[Saved entries]
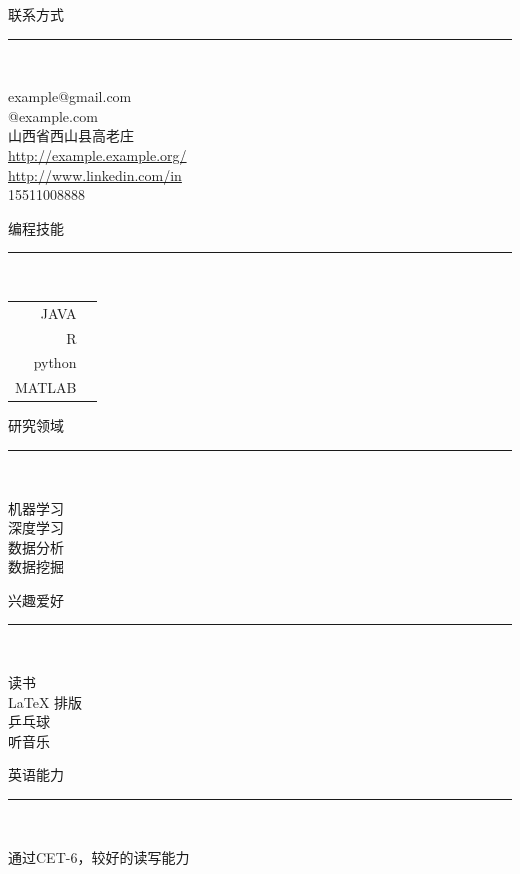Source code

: \documentclass{ctexart}
\newcommand\leftsection[2]{
\vspace*{0.5em}
\centering
{\heiti\textcolor{sectioncol}{#1 	\\
\rule[0.7em]{3.5cm}{1pt}}}\\
\vspace{-0.7em}
#2
\par
}
\newcommand{\information}[2]{
{\zihao{5}  \color{symbolcol}  #1}\hspace{0.2em} #2}
\begin{document}
\begin{paracol}{2}
\begin{leftcolumn}
\leftsection{联系方式}{
\information{\faEnvelope}{example@gmail.com}\\
\information{\faTwitter}{@example.com}\\
\information{\faMapMarker}{山西省西山县高老庄}\\
\information{\faGlobe}{\url{http://example.example.org/}}\\
\information{\faLinkedin}{\url{ http://www.linkedin.com/in}}\\
\information{ \faPhone}{15511008888}
}

\leftsection{编程技能}{  
\begin{tabular}{rl}
JAVA & \textcolor{symbolcol}{\faStar \faStar \faStar \faStarHalfEmpty \faStarO}\\
R  &  \textcolor{symbolcol}{\faStar \faStar \faStarHalfEmpty \faStarO \faStarO}\\
python  &  \textcolor{symbolcol}{\faStar  \faStarHalfEmpty \faStarO \faStarO \faStarO}\\
MATLAB  &  \textcolor{symbolcol}{\faStar  \faStarHalfEmpty \faStarO \faStarO \faStarO}
\end{tabular}
}
\leftsection{研究领域}{
机器学习\\
深度学习\\
数据分析\\
数据挖掘
}

\leftsection{兴趣爱好}{
读书\\
\LaTeX{} 排版\\
乒乓球\\
听音乐
}

\leftsection{英语能力}{
通过CET-6，较好的读写能力
}



\end{leftcolumn}
\end{paracol}
\end{document}
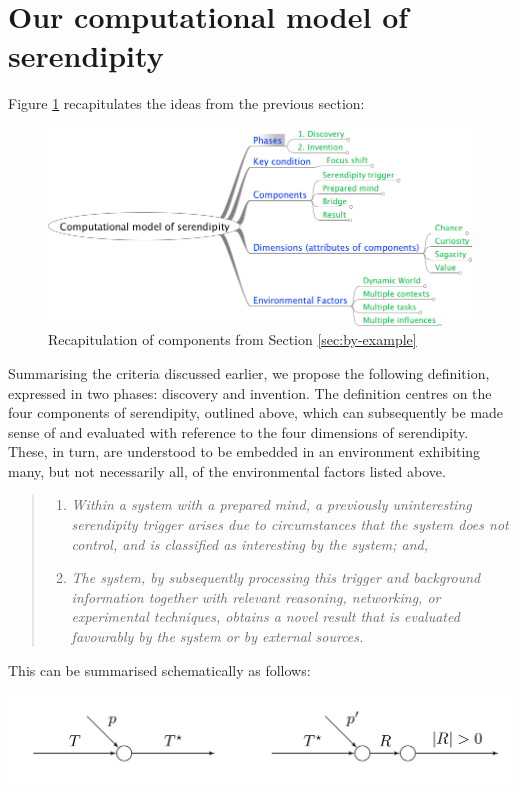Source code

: \section{Our computational model of serendipity} \label{sec:our-model}

Figure \ref{model-diagram} recapitulates the ideas from the previous section:

\begin{figure}
\begin{center}
\includegraphics[width=.8\textwidth]{figures/model-diagram/mm-model-diagram-no-desc.png}
\end{center}
\caption{Recapitulation of components from Section \ref{sec:by-example}}
\label{model-diagram}
\end{figure}

Summarising the criteria discussed earlier, we propose the following
definition, expressed in two phases: discovery and invention.  The
definition centres on the four components of serendipity, outlined
above, which can subsequently be made sense of and evaluated with
reference to the four dimensions of serendipity.  These, in turn, are
understood to be embedded in an environment exhibiting many, but not
necessarily all, of the environmental factors listed above.

\begin{quote}
\begin{enumerate}[itemsep=2pt,labelwidth=9em,leftmargin=6em,rightmargin=2em]
\item[\emph{(\textbf{1 - Discovery})}] \emph{Within a system with a prepared mind, a previously uninteresting serendipity trigger arises due to circumstances that the system does not control, and is classified as interesting by the system; and,}
\item[\emph{(\textbf{2 - Invention})}] \emph{The system, by subsequently processing this trigger and background information together with relevant reasoning, networking, or experimental techniques, obtains a novel result that is evaluated favourably by the system or by external sources.}
\end{enumerate}
\end{quote}

This can be summarised schematically as follows:

% 
{\centering
\includegraphics[width=.8\textwidth]{schematic}
\par}

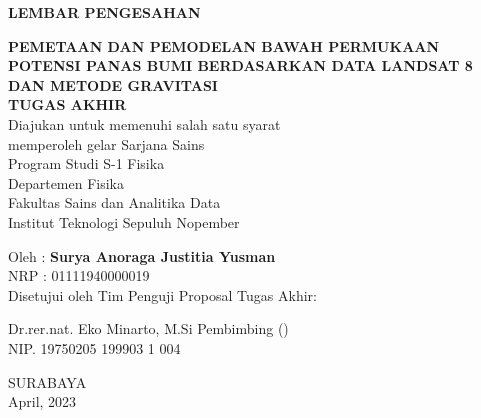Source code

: \newpage
\begin{center}
	\textbf{LEMBAR PENGESAHAN}\\
	\vskip30pt
	
	\textbf{PEMETAAN DAN PEMODELAN BAWAH PERMUKAAN POTENSI PANAS BUMI BERDASARKAN DATA LANDSAT 8 DAN METODE GRAVITASI}\\
	
	\vskip30pt
	\textbf{TUGAS AKHIR}\\
	\doublespacing
	Diajukan untuk memenuhi salah satu syarat\\
	memperoleh gelar Sarjana Sains\\
	Program Studi S-1 Fisika\\
	Departemen Fisika\\
	Fakultas Sains dan Analitika Data\\
	Institut Teknologi Sepuluh Nopember\\
	\vskip 20pt
	
	Oleh : \textbf{Surya Anoraga Justitia Yusman}\\
	NRP : 01111940000019\\
	
	\vskip 50pt
	Disetujui oleh Tim Penguji Proposal Tugas Akhir:
\end{center}
		\vskip 35pt
		Dr.rer.nat. Eko Minarto, M.Si \hfill Pembimbing \hfill (\dotfill)\\
		NIP. 19750205 199903 1 004
\begin{center}
	\vfill
	SURABAYA\\
	April, 2023
\end{center}
\restoregeometry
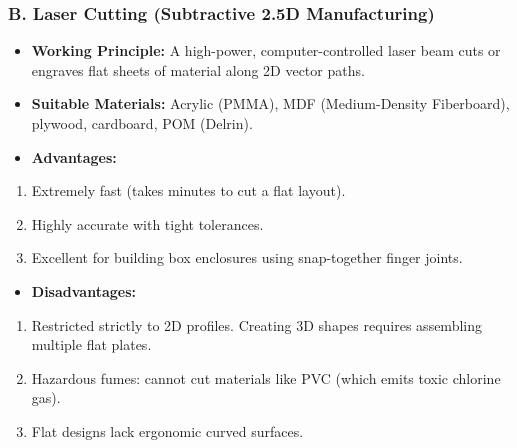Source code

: \subsubsection{B. Laser Cutting (Subtractive 2.5D Manufacturing)}
\begin{itemize}
  \item   \textbf{Working Principle:} A high-power, computer-controlled laser beam cuts or engraves flat sheets of material along 2D vector paths.
  \item   \textbf{Suitable Materials:} Acrylic (PMMA), MDF (Medium-Density Fiberboard), plywood, cardboard, POM (Delrin).
  \item   \textbf{Advantages:}
\end{itemize}
\begin{enumerate}
  \item Extremely fast (takes minutes to cut a flat layout).
  \item Highly accurate with tight tolerances.
  \item Excellent for building box enclosures using snap-together finger joints.
\end{enumerate}
\begin{itemize}
  \item   \textbf{Disadvantages:}
\end{itemize}
\begin{enumerate}
  \item Restricted strictly to 2D profiles. Creating 3D shapes requires assembling multiple flat plates.
  \item Hazardous fumes: cannot cut materials like PVC (which emits toxic chlorine gas).
  \item Flat designs lack ergonomic curved surfaces.
\end{enumerate}

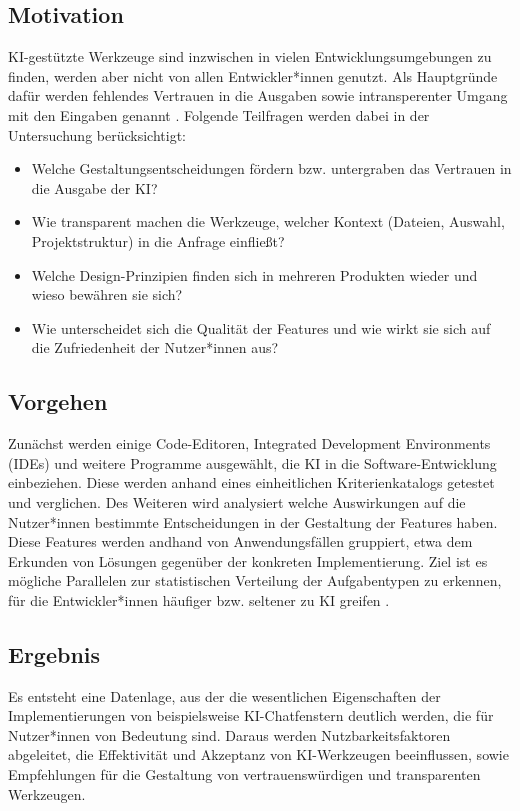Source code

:\documentclass[ngerman]{article}
\begin{document}
    \subsection{Motivation}
    KI-gestützte Werkzeuge sind inzwischen in vielen Entwicklungsumgebungen zu finden, werden aber nicht von allen Entwickler*innen genutzt. Als Hauptgründe dafür werden fehlendes Vertrauen in die Ausgaben sowie intransperenter Umgang mit den Eingaben genannt \cite{Sergeyuk_2025}. Folgende Teilfragen werden dabei in der Untersuchung berücksichtigt:
    \begin{itemize}
      \item Welche Gestaltungsentscheidungen fördern bzw. untergraben das Vertrauen in die Ausgabe der KI?
      \item Wie transparent machen die Werkzeuge, welcher Kontext (Dateien, Auswahl, Projektstruktur) in die Anfrage einfließt?
      \item Welche Design-Prinzipien finden sich in mehreren Produkten wieder und wieso bewähren sie sich?
      \item Wie unterscheidet sich die Qualität der Features und wie wirkt sie sich auf die Zufriedenheit der Nutzer*innen aus?
    \end{itemize}

    \subsection{Vorgehen}
    Zunächst werden einige Code-Editoren, Integrated Development Environments (IDEs) und weitere Programme ausgewählt, die KI in die Software-Entwicklung einbeziehen. Diese werden anhand eines einheitlichen Kriterienkatalogs getestet und verglichen. Des Weiteren wird analysiert welche Auswirkungen auf die Nutzer*innen bestimmte Entscheidungen in der Gestaltung der Features haben. Diese Features werden andhand von Anwendungsfällen gruppiert, etwa dem Erkunden von Lösungen gegenüber der konkreten Implementierung. Ziel ist es mögliche Parallelen zur statistischen Verteilung der Aufgabentypen zu erkennen, für die Entwickler*innen häufiger bzw. seltener zu KI greifen \cite{barke2022groundedcopilotprogrammersinteract}.

    \subsection{Ergebnis}
    Es entsteht eine Datenlage, aus der die wesentlichen Eigenschaften der Implementierungen von beispielsweise KI-Chatfenstern deutlich werden, die für Nutzer*innen von Bedeutung sind. Daraus werden Nutzbarkeitsfaktoren abgeleitet, die Effektivität und Akzeptanz von KI-Werkzeugen beeinflussen, sowie Empfehlungen für die Gestaltung von vertrauenswürdigen und transparenten Werkzeugen.
\end{document}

— WHAT THE EXERCISE ASKS —
Please report every line of the records above that contains the word "symbolcol".

— SOLUTION TO THE EXERCISE —
{\zihao{5}  \color{symbolcol}  #1}\hspace{0.2em} #2}
JAVA & \textcolor{symbolcol}{\faStar \faStar \faStar \faStarHalfEmpty \faStarO}\\
R  &  \textcolor{symbolcol}{\faStar \faStar \faStarHalfEmpty \faStarO \faStarO}\\
python  &  \textcolor{symbolcol}{\faStar  \faStarHalfEmpty \faStarO \faStarO \faStarO}\\
MATLAB  &  \textcolor{symbolcol}{\faStar  \faStarHalfEmpty \faStarO \faStarO \faStarO}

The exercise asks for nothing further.